● Task goal:
Examine the records and identify each line that includes the string "webfont". Copy those lines.

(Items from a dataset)
——
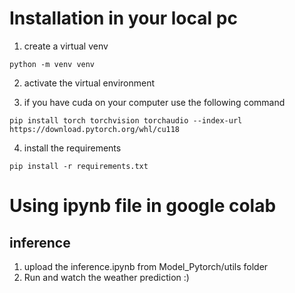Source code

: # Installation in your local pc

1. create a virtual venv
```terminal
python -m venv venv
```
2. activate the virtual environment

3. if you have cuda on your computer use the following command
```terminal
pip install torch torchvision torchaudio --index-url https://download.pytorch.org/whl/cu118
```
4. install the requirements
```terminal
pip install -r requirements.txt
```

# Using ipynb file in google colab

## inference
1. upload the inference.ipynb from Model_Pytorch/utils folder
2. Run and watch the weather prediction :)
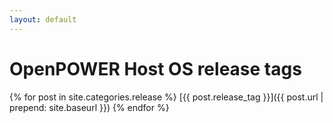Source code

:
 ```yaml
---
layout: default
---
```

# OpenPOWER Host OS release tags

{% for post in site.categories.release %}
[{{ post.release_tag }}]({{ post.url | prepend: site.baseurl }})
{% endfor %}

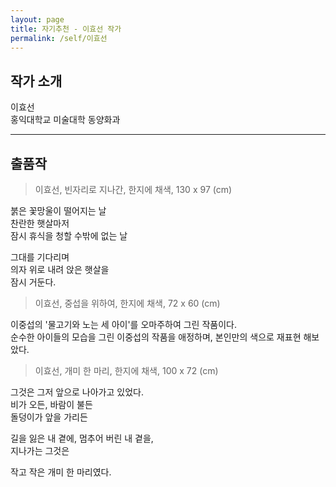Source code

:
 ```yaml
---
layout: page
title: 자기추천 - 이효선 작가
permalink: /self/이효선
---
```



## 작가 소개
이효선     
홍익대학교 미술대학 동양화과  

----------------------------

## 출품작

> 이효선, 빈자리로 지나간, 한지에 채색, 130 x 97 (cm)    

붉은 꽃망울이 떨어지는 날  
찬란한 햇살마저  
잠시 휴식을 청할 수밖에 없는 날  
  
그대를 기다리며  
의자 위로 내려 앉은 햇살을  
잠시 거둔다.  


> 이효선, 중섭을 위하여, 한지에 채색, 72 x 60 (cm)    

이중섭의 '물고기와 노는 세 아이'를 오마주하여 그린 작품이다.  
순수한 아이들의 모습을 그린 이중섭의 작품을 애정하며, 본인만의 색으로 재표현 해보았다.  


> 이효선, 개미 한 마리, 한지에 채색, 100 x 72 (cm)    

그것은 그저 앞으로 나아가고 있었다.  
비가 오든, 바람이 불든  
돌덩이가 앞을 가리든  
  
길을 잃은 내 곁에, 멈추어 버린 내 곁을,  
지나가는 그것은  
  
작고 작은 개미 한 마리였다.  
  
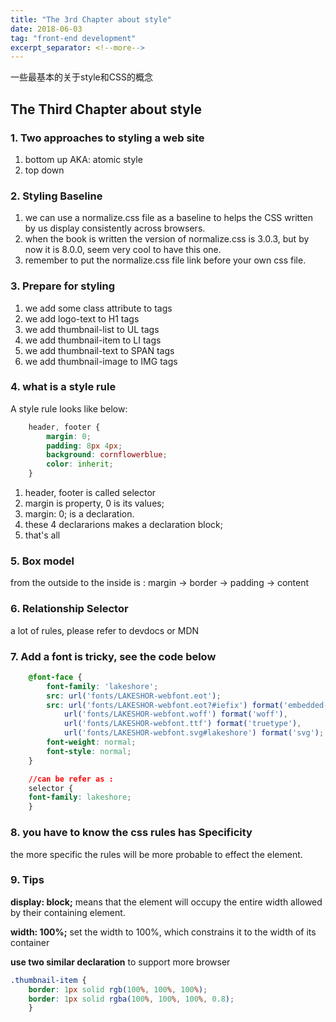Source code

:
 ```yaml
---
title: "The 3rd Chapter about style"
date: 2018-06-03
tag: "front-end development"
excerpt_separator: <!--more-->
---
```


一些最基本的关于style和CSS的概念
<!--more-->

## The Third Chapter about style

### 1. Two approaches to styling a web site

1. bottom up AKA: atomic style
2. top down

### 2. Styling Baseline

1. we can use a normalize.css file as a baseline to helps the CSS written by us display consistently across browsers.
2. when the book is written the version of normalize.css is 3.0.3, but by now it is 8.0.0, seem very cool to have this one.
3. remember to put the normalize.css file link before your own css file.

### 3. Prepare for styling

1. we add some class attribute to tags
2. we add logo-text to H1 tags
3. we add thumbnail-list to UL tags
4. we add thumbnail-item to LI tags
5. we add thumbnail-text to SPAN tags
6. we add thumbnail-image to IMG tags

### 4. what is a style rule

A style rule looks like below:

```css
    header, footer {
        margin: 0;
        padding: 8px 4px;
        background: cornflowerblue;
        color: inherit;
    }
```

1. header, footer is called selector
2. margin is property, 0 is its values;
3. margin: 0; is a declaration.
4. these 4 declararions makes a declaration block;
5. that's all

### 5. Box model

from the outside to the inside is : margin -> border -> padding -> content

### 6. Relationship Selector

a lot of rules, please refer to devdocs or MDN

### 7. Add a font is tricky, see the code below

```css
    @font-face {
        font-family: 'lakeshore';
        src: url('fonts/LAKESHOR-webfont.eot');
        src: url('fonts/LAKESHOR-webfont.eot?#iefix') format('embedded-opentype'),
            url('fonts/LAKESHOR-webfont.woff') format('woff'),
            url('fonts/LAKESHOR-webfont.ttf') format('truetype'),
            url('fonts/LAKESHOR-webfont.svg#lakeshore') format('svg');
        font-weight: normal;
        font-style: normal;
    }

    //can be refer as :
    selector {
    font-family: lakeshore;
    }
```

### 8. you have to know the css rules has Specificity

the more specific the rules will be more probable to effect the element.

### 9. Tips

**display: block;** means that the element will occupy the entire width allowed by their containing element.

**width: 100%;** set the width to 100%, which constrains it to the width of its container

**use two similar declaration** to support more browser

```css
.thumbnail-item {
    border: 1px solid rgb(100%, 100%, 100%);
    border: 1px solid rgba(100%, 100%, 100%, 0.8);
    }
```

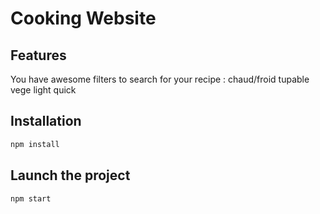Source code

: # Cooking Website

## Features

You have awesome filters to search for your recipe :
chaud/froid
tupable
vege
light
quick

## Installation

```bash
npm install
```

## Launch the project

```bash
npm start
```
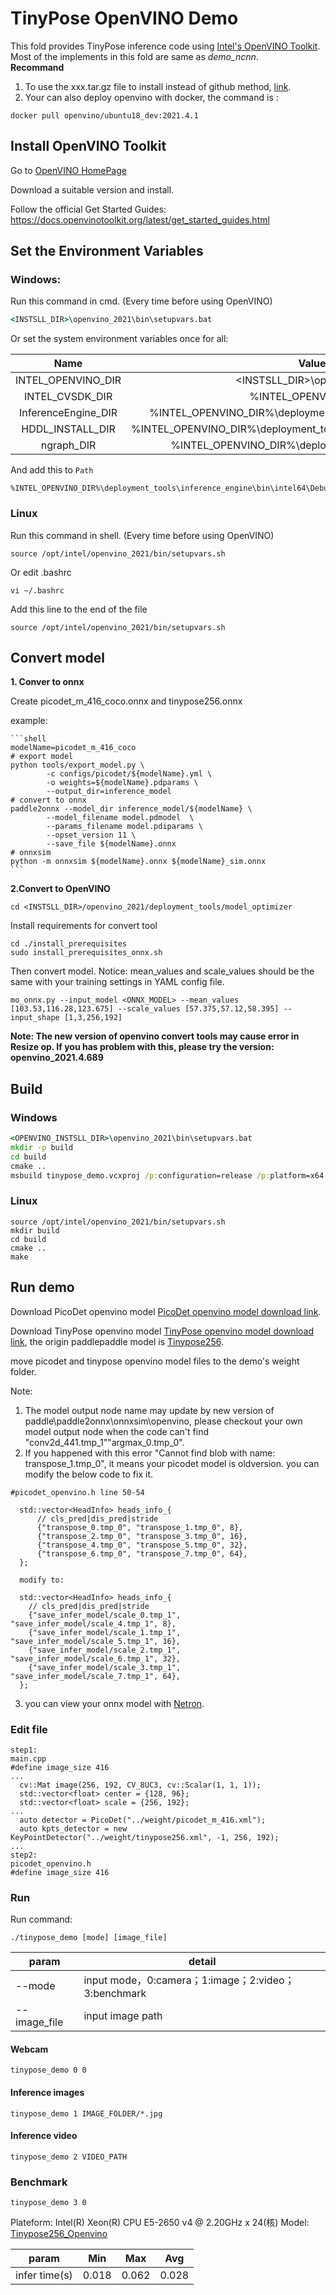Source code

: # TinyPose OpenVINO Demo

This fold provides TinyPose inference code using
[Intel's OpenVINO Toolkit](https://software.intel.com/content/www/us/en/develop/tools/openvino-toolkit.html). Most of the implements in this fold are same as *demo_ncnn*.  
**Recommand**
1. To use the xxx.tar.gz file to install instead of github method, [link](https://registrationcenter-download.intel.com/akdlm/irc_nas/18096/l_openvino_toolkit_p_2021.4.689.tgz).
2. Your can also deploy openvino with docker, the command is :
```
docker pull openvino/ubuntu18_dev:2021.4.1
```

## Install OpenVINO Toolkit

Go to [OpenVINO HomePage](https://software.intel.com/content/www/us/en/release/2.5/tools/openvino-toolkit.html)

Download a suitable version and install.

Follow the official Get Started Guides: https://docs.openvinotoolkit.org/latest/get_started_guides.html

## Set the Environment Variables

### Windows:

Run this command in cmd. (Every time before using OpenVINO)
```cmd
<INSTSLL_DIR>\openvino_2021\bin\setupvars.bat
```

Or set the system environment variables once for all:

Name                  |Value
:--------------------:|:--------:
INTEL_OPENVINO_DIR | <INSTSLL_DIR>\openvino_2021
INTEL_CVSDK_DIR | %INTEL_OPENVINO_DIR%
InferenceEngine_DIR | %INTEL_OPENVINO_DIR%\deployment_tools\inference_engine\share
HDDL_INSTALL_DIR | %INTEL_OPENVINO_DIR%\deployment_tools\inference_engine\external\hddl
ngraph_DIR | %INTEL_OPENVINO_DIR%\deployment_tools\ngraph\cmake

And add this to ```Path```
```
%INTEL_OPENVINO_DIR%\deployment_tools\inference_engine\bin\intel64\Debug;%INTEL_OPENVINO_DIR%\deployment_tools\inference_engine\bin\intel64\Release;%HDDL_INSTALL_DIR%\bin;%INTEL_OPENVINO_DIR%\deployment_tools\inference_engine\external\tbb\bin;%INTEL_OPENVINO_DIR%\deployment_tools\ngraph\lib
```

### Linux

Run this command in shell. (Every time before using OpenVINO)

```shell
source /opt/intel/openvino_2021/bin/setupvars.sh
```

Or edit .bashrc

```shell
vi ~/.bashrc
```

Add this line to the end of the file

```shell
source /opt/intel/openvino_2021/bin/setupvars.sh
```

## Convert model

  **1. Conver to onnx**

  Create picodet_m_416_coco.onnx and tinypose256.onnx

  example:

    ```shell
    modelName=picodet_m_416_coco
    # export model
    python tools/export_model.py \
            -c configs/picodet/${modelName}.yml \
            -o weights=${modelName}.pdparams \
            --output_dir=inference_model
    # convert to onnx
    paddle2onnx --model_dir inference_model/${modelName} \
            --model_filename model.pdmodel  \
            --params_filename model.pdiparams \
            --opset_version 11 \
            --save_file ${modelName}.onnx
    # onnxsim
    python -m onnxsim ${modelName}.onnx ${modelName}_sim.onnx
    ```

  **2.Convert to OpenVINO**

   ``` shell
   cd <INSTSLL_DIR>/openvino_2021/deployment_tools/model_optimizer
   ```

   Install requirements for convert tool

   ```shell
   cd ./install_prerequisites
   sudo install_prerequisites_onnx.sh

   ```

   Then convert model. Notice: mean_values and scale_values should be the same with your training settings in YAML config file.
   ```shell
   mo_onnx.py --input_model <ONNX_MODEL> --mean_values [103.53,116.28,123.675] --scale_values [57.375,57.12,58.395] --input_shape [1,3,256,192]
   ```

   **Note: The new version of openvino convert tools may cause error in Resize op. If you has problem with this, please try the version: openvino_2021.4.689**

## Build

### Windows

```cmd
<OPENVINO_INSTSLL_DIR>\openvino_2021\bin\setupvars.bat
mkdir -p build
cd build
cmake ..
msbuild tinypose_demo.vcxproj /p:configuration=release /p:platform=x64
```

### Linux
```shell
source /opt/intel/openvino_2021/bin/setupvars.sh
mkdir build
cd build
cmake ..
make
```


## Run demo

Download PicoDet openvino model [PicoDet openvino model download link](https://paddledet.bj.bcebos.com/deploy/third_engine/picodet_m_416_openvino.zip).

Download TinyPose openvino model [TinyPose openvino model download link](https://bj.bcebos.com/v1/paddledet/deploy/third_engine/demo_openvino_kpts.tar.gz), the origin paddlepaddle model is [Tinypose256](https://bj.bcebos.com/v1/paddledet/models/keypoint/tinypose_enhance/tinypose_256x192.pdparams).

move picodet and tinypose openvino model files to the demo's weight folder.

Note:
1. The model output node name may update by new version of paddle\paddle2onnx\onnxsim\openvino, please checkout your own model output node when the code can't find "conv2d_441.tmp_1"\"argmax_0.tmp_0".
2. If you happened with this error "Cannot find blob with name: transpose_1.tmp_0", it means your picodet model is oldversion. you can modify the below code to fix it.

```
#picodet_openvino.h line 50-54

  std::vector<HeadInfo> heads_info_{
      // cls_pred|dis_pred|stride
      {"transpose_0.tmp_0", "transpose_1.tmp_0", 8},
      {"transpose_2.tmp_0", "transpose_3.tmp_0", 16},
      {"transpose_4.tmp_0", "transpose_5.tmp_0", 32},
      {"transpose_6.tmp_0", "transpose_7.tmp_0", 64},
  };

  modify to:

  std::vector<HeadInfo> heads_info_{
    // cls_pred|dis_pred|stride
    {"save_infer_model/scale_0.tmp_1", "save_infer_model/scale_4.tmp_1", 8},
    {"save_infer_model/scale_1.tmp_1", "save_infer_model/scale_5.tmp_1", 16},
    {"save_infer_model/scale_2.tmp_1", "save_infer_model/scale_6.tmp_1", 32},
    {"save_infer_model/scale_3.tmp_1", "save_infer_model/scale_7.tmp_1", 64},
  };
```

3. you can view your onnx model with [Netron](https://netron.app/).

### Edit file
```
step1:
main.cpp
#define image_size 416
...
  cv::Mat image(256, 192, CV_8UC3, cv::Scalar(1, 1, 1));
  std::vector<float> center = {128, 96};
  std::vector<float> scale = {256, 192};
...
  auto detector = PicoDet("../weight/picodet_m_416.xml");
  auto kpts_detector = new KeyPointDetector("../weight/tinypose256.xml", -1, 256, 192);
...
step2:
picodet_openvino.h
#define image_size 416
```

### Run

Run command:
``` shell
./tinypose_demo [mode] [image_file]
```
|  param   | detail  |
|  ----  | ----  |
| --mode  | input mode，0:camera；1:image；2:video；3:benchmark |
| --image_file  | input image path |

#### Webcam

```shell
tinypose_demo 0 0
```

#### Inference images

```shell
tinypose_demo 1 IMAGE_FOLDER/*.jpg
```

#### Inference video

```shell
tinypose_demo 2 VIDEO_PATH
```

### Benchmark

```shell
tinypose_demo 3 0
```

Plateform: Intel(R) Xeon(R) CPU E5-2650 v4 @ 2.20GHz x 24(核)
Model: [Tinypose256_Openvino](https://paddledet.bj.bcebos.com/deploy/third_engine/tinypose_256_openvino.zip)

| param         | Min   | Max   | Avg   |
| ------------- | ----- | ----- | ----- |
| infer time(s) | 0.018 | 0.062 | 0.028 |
——
● Answer to the exercise:
        src: url('fonts/LAKESHOR-webfont.eot');
        src: url('fonts/LAKESHOR-webfont.eot?#iefix') format('embedded-opentype'),
            url('fonts/LAKESHOR-webfont.woff') format('woff'),
            url('fonts/LAKESHOR-webfont.ttf') format('truetype'),
            url('fonts/LAKESHOR-webfont.svg#lakeshore') format('svg');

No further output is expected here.